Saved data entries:
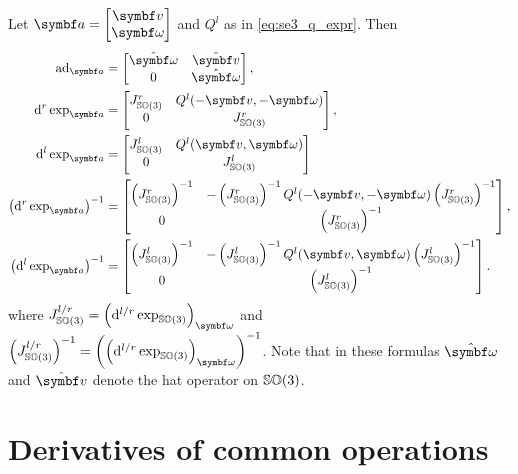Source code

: \begin{properties}[title={Lowercase adjoint and exponential derivatives on $\SEthree$}]
  Let $\a = \begin{bmatrix} \bv \\ \bomega \end{bmatrix}$ and $Q^l$ as in \eqref{eq:se3_q_expr}. Then
  \begin{align}
    \ad_{\a}                                   & =  \begin{bmatrix}  \hat \bomega & \hat \bv \\ 0 & \hat \bomega \end{bmatrix},  \\
    \mathrm{d}^r \exp_{\a}                     & =   \begin{bmatrix} J^r_\SOthree & Q^l(-\bv, - \bomega) \\ 0 & J^r_\SOthree \end{bmatrix}, \\
    \mathrm{d}^l \exp_{\a}                     & = \begin{bmatrix} J^l_\SOthree & Q^l(\bv, \bomega) \\ 0 & J^l_\SOthree\end{bmatrix}    \\
    \left( \mathrm{d}^r \exp_{\a} \right)^{-1} & =  \begin{bmatrix} \left(J^r_\SOthree\right)^{-1}  &  -\left(J^r_\SOthree\right)^{-1} Q^l(-\bv, -\bomega)  \left(J^r_\SOthree\right)^{-1} \\ 0 &  \left(J^r_\SOthree\right)^{-1} \end{bmatrix},
    \\
    \left( \mathrm{d}^l \exp_{\a} \right)^{-1} & = \begin{bmatrix} \left(J^l_\SOthree\right)^{-1}  & -\left(J^l_\SOthree\right)^{-1} Q^l(\bv, \bomega)  \left(J^l_\SOthree\right)^{-1} \\ 0 &  \left(J^l_\SOthree\right)^{-1} \end{bmatrix} .
  \end{align}
  where $J^{l/r}_\SOthree = \left( \mathrm{d}^{l/r} \exp_{\SOthree} \right)_\bomega$ and $\left(J^{l/r}_\SOthree \right)^{-1} = \left( \left( \mathrm{d}^{l/r} \exp_{\SOthree} \right)_\bomega \right)^{-1}$. Note that in these formulas $\hat \bomega$ and $\hat \bv$ denote the hat operator on ${\mathbb{SO}(3)}$.
\end{properties}
\section{Derivatives of common operations}

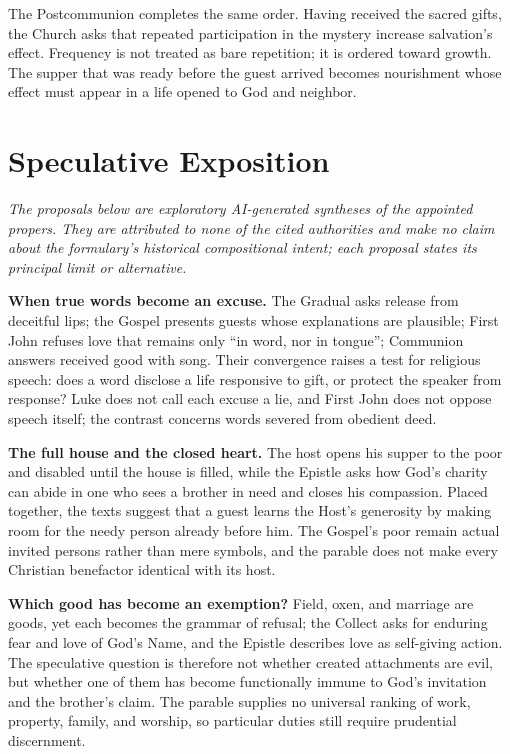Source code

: \begin{deepstudy}
The Postcommunion completes the same order. Having received the sacred gifts, the Church asks that repeated participation in the mystery increase salvation's effect. Frequency is not treated as bare repetition; it is ordered toward growth. The supper that was ready before the guest arrived becomes nourishment whose effect must appear in a life opened to God and neighbor.

\section*{Speculative Exposition}

\noindent\emph{The proposals below are exploratory AI-generated syntheses of the appointed propers. They are attributed to none of the cited authorities and make no claim about the formulary's historical compositional intent; each proposal states its principal limit or alternative.}

\noindent\textbf{When true words become an excuse.\enspace{}}
The Gradual asks release from deceitful lips; the Gospel presents guests whose explanations are plausible; First John refuses love that remains only ``in word, nor in tongue''; Communion answers received good with song. Their convergence raises a test for religious speech: does a word disclose a life responsive to gift, or protect the speaker from response? Luke does not call each excuse a lie, and First John does not oppose speech itself; the contrast concerns words severed from obedient deed.

\noindent\textbf{The full house and the closed heart.\enspace{}}
The host opens his supper to the poor and disabled until the house is filled, while the Epistle asks how God's charity can abide in one who sees a brother in need and closes his compassion. Placed together, the texts suggest that a guest learns the Host's generosity by making room for the needy person already before him. The Gospel's poor remain actual invited persons rather than mere symbols, and the parable does not make every Christian benefactor identical with its host.

\noindent\textbf{Which good has become an exemption?\enspace{}}
Field, oxen, and marriage are goods, yet each becomes the grammar of refusal; the Collect asks for enduring fear and love of God's Name, and the Epistle describes love as self-giving action. The speculative question is therefore not whether created attachments are evil, but whether one of them has become functionally immune to God's invitation and the brother's claim. The parable supplies no universal ranking of work, property, family, and worship, so particular duties still require prudential discernment.


\end{deepstudy}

## What you need to do
What the answer must hold: all the data above, given again exactly, without pictures.

## Expected answer
Source code

: \begin{properties}[title={Lowercase adjoint and exponential derivatives on $\SEthree$}]
  Let $\a = \begin{bmatrix} \bv \\ \bomega \end{bmatrix}$ and $Q^l$ as in \eqref{eq:se3_q_expr}. Then
  \begin{align}
    \ad_{\a}                                   & =  \begin{bmatrix}  \hat \bomega & \hat \bv \\ 0 & \hat \bomega \end{bmatrix},  \\
    \mathrm{d}^r \exp_{\a}                     & =   \begin{bmatrix} J^r_\SOthree & Q^l(-\bv, - \bomega) \\ 0 & J^r_\SOthree \end{bmatrix}, \\
    \mathrm{d}^l \exp_{\a}                     & = \begin{bmatrix} J^l_\SOthree & Q^l(\bv, \bomega) \\ 0 & J^l_\SOthree\end{bmatrix}    \\
    \left( \mathrm{d}^r \exp_{\a} \right)^{-1} & =  \begin{bmatrix} \left(J^r_\SOthree\right)^{-1}  &  -\left(J^r_\SOthree\right)^{-1} Q^l(-\bv, -\bomega)  \left(J^r_\SOthree\right)^{-1} \\ 0 &  \left(J^r_\SOthree\right)^{-1} \end{bmatrix},
    \\
    \left( \mathrm{d}^l \exp_{\a} \right)^{-1} & = \begin{bmatrix} \left(J^l_\SOthree\right)^{-1}  & -\left(J^l_\SOthree\right)^{-1} Q^l(\bv, \bomega)  \left(J^l_\SOthree\right)^{-1} \\ 0 &  \left(J^l_\SOthree\right)^{-1} \end{bmatrix} .
  \end{align}
  where $J^{l/r}_\SOthree = \left( \mathrm{d}^{l/r} \exp_{\SOthree} \right)_\bomega$ and $\left(J^{l/r}_\SOthree \right)^{-1} = \left( \left( \mathrm{d}^{l/r} \exp_{\SOthree} \right)_\bomega \right)^{-1}$. Note that in these formulas $\hat \bomega$ and $\hat \bv$ denote the hat operator on ${\mathbb{SO}(3)}$.
\end{properties}
\section{Derivatives of common operations}

Source code

: \begin{deepstudy}
The Postcommunion completes the same order. Having received the sacred gifts, the Church asks that repeated participation in the mystery increase salvation's effect. Frequency is not treated as bare repetition; it is ordered toward growth. The supper that was ready before the guest arrived becomes nourishment whose effect must appear in a life opened to God and neighbor.

\section*{Speculative Exposition}

\noindent\emph{The proposals below are exploratory AI-generated syntheses of the appointed propers. They are attributed to none of the cited authorities and make no claim about the formulary's historical compositional intent; each proposal states its principal limit or alternative.}

\noindent\textbf{When true words become an excuse.\enspace{}}
The Gradual asks release from deceitful lips; the Gospel presents guests whose explanations are plausible; First John refuses love that remains only ``in word, nor in tongue''; Communion answers received good with song. Their convergence raises a test for religious speech: does a word disclose a life responsive to gift, or protect the speaker from response? Luke does not call each excuse a lie, and First John does not oppose speech itself; the contrast concerns words severed from obedient deed.

\noindent\textbf{The full house and the closed heart.\enspace{}}
The host opens his supper to the poor and disabled until the house is filled, while the Epistle asks how God's charity can abide in one who sees a brother in need and closes his compassion. Placed together, the texts suggest that a guest learns the Host's generosity by making room for the needy person already before him. The Gospel's poor remain actual invited persons rather than mere symbols, and the parable does not make every Christian benefactor identical with its host.

\noindent\textbf{Which good has become an exemption?\enspace{}}
Field, oxen, and marriage are goods, yet each becomes the grammar of refusal; the Collect asks for enduring fear and love of God's Name, and the Epistle describes love as self-giving action. The speculative question is therefore not whether created attachments are evil, but whether one of them has become functionally immune to God's invitation and the brother's claim. The parable supplies no universal ranking of work, property, family, and worship, so particular duties still require prudential discernment.


\end{deepstudy}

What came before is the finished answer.